New Insights into Segmental Packing, Chain Dynamics and Thermomechanical Performance of Aliphatic Polyurea Composites: Comparison between Silica Oxides and Titanium (III) Oxides

Polyurea (PU) is intrinsically reinforced by its microphase-separated morphology, giving its excellent mechanical properties. In this study, it is shown how a high-index PU formulation applies easy diffusion of hard segments into the soft phase of the PU matrix and tune its chain mobility. Moreover, the interaction of micro (>100 nm), nano (<100 nm) fillers with the microdomains and their thermomechanical properties are unraveled.
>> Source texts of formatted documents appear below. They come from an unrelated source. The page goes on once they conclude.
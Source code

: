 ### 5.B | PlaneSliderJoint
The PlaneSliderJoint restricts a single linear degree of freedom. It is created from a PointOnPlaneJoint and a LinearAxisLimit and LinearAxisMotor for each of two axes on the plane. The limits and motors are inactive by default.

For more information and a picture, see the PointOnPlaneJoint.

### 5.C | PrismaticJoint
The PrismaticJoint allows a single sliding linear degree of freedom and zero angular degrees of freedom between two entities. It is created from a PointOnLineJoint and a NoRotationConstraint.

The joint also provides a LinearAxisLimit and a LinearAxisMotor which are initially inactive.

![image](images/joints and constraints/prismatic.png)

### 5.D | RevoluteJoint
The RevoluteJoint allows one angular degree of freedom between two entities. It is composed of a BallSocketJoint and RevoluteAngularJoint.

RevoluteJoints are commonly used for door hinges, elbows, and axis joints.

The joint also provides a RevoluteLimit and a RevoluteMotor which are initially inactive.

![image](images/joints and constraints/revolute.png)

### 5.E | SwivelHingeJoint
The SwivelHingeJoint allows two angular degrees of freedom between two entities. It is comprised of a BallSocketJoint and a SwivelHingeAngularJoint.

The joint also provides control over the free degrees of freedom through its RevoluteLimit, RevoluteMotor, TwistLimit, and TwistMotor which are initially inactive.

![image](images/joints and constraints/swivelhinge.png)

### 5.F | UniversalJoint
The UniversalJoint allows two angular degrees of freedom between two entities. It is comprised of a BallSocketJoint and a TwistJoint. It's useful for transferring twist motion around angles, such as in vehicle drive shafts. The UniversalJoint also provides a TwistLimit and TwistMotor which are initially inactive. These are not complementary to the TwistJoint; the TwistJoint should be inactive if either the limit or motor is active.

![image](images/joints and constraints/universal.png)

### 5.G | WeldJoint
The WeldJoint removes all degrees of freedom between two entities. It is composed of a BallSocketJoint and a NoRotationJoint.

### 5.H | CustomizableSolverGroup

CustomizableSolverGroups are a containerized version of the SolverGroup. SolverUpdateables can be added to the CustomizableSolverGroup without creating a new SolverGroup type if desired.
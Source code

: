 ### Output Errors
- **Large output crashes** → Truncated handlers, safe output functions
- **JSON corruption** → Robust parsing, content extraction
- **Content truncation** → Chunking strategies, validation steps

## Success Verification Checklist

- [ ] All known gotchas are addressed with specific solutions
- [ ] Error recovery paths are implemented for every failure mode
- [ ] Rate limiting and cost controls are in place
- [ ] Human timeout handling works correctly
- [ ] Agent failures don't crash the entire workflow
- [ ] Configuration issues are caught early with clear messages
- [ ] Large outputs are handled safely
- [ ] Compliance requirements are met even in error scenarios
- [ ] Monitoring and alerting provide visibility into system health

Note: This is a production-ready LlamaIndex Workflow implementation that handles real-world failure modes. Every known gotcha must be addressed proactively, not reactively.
Herein, nanosilica oxide (NS) and micro titanium (III) oxide (Ti2O3) are incorporated at low loadings into a solvent-free two-component aliphatic PU via insitu polymerization. While NS achieves an interfacial interaction with urea groups and forms a tight hard segmental packing, the large-sized Ti2O3 assembles the interconnected PU chain network, improving its crystallinity. Strong reinforcement by NS is noticed when tensile strength increased from 26 to 31 MPa and on the maximum thermal degradation temperature by 21 °C increment from the neat PU. In contrast, the soft segmental dynamics are triggered with the presence of Ti2O3 as indicated in the reduction in glass transition temperature and the 288% improvement in the storage modulus. This study provides an insightful perspective in designing robust PU composites, effective for myriad applications including strong and flexible films in circuit boards and photovoltaic (PV) cells.